Перенеся «вещественные доказательства» на экзаменационный стол, Шантарин направляется ко мне:

– У вас тоже такой склад?

– Нет, Григорий Васильевич!

Он отходит. Хорошее «нет» – там полно! Терять времени нельзя. Сгребаю все, что было в парте, втискиваю под мундир, в карманы. Живот мой внезапно распухает…

Меня вызывают. И тотчас же инспектор идет обыскивать мою парту. Поздно!

Атарщикову угрожала кара. Но этика требовала: один за всех, все за одного.
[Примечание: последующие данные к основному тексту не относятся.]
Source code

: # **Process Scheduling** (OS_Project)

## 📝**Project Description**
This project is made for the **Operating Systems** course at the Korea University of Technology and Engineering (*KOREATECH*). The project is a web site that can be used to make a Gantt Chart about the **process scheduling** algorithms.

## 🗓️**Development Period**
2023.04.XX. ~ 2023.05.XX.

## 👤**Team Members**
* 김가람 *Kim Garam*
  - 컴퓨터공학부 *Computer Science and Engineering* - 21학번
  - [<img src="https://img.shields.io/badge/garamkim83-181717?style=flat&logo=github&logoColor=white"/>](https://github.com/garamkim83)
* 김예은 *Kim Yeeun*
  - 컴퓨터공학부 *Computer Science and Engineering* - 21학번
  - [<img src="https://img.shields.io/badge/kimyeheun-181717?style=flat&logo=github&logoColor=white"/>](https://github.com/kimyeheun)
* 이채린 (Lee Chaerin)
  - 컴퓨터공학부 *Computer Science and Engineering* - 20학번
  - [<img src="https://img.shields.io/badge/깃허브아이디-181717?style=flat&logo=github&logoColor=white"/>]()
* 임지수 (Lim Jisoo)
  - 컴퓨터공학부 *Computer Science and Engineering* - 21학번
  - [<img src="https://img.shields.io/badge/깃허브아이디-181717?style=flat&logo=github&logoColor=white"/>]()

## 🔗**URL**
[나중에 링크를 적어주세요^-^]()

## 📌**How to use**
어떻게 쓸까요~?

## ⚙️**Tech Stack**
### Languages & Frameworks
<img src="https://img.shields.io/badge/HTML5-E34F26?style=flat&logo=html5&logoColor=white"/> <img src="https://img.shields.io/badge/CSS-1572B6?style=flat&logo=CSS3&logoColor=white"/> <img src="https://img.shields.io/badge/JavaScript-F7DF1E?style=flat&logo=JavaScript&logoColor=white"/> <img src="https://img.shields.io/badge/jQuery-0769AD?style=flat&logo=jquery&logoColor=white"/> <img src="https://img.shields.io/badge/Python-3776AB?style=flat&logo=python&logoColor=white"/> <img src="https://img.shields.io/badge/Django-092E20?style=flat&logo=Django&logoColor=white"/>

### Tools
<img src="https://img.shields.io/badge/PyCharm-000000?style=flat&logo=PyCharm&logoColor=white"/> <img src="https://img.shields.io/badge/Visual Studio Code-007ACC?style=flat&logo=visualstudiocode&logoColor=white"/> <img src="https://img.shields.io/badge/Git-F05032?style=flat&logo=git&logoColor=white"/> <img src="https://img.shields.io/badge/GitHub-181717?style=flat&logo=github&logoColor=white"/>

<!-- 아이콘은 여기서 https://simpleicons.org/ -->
Раньше, однако, чем мы успели что-либо предпринять для помощи ему, дело повернулось совсем неожиданно.

Атарщиков был постоянным церковнослужителем при о. Григории Смирнове. Теперь этот последний убедил его выдать, в целях самозащиты, всех и все. Атарщиков так и сделал. Дело вдруг стало серьезным. Началось расследование, допросы, заседания… Экзамен был объявлен недействительным, и о преступлении нашем донесли на распоряжение попечителя учебного округа. Мы повисли в воздухе и гадали, что же с нами будет? Неужели придется все сдавать сначала?

Атарщикову, признанному нами предателем, был объявлен бойкот[94].

Недели через три пришло мудрое распоряжение попечителя Яновского: не применять никаких репрессий, повторить заново только злополучный экзамен по истории[95].

Итак, гимназия окончена! Мне лично повезло: получил золотую медаль. Но и весь класс сдал благополучно, срезавшихся не оказалось. Буквально мы не чувствовали под собою от радости земли… Кончено с ненавистным классицизмом; впереди – студенчество!

Этого события нельзя было не отпраздновать. Мы ознаменовали его ночным пикником на одном из безлюдных островков Кубани. Переплыли реку и расположились на песке между кустами. Разложили громадный костер, чтобы спастись от комаров. Пировали и пели, пели и пировали… Пили за всех. Один из товарищей, поступивший затем в кавалерийское училище, провозгласил:

– Выпьем теперь за государя императора!

Несколько голосов запротестовало:

– Нет, за него мы пить не будем…

Вернулись уже засветло.

Настало время собираться в университеты. Некоторые из окончивших заявили, что они не имеют никаких средств на эту попытку. Мы устроили в театре городского сада благотворительный концерт, с участием гастролировавшей в Екатеринодаре малороссийской труппы. Ее тогда возглавляла талантливая и симпатичная артистка М. К. Заньковецкая.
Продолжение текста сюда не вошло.